ZSE losing streak continues

HARARE - The Zimbabwe Stock Exchange (ZSE)’s losing streak continued in February with the local bourse’s market capitalisation falling down 3,7 percent to $3,8 billion.

Equities research firm, IH Securities, said while foreign investors continued shunning the bourse, the industrial index had also taken a 3,5 percent knock to close at 140,24 weighed down by losses in beverages manufacturer Delta Corporation, cigarette maker British America Tobacco and diversified conglomerate  Innscor.

“The mining index rose 0,28 percent to 56,47 buoyed by gains in Falcon Gold, up 66,67 percent and RioZim, up 1,40 percent, offsetting losses in Bindura Nickel of 1,71 percent,” IH said.

Other notable gains during February were recorded in Proplastics which was up 19,05 percent, financial services group ZB Financial Holdings up 15,11 percent, Nampak which firmed 11,57 percent and cement maker PPC up 7,14 percent.

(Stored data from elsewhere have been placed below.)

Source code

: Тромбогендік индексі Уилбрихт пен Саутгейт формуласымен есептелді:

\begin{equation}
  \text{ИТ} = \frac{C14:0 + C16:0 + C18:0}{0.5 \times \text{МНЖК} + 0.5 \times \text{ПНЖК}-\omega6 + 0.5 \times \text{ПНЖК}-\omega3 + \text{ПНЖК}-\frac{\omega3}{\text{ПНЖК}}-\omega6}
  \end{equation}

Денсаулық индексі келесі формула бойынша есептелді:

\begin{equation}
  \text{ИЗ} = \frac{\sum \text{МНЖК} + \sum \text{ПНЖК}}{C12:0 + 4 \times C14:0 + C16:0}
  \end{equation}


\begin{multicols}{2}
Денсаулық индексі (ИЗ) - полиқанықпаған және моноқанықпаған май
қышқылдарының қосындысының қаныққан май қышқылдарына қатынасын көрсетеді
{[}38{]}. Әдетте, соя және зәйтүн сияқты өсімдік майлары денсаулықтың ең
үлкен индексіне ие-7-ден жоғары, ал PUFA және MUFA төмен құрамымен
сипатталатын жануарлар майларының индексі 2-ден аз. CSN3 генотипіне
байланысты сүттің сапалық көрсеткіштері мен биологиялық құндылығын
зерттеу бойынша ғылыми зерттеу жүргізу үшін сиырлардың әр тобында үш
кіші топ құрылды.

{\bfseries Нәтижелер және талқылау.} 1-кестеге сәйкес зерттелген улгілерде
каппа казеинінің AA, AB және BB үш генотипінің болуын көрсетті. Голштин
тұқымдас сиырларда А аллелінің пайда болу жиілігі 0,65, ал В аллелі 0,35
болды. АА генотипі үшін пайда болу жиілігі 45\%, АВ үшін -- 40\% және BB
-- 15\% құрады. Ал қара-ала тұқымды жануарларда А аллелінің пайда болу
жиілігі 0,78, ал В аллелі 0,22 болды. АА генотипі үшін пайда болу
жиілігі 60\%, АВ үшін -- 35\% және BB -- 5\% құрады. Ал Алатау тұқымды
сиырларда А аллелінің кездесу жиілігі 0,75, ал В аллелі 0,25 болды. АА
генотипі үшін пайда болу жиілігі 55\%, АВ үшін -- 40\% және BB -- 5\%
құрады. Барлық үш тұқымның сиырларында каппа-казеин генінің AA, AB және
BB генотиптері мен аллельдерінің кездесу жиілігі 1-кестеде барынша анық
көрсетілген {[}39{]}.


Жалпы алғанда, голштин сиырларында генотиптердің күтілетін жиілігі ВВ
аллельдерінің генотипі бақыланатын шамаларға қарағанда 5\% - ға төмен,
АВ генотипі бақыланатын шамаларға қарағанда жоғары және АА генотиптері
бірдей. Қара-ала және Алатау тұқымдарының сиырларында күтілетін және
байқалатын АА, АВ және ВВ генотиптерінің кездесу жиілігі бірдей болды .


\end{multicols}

“Significant losses were seen in Econet, down 17,01 percent, National Tyre Service down 12,17 percent, Barclays down 10,71 percent Edgars down 10,42 percent,” the equities firm said.

Turnover rose 28,23 percent to $10,9 million, with average trades of $548 400 realised during the month.

The most significant contributions to total value traded were Delta, CFI and Econet contributing 39 percent, 13 percent and seven percent respectively.

Total volume traded went up 58,83 percent to 40,6 million shares.

This comes as another equities firm, Lynton Edwards Stockbrokers (Les), recently said overseas investors are not expected to troop back into the country any time soon despite Zimbabwe’s stocks being one of the cheapest in Africa.

“Having gained as much as 25,8 percent in 2016, the Zimbabwean equity market still appears cheaper than most frontier markets,” Les said in an investor alert published recently.

This comes as the Zimbabwe Stock Exchange (ZSE) is currently trades at a trailing price earnings ratio of 9,45x compared to MSCI’s frontier markets and MSCI emerging market equivalent of 13,73x and 14,95x respectively.

Meanwhile, IH pointed out that the country’s economy remained under pressure in February.

“…with companies struggling to access foreign exchange to source inputs in the market specifically foreign portfolio holders still facing continued delays in repatriation of proceeds (both dividend and share sales),” said IH.

Following Econet shareholders vote in favour of a proposed rights offer, allowing the company to raise $130 million to repay offshore debt, IH said other companies were going to follow suite.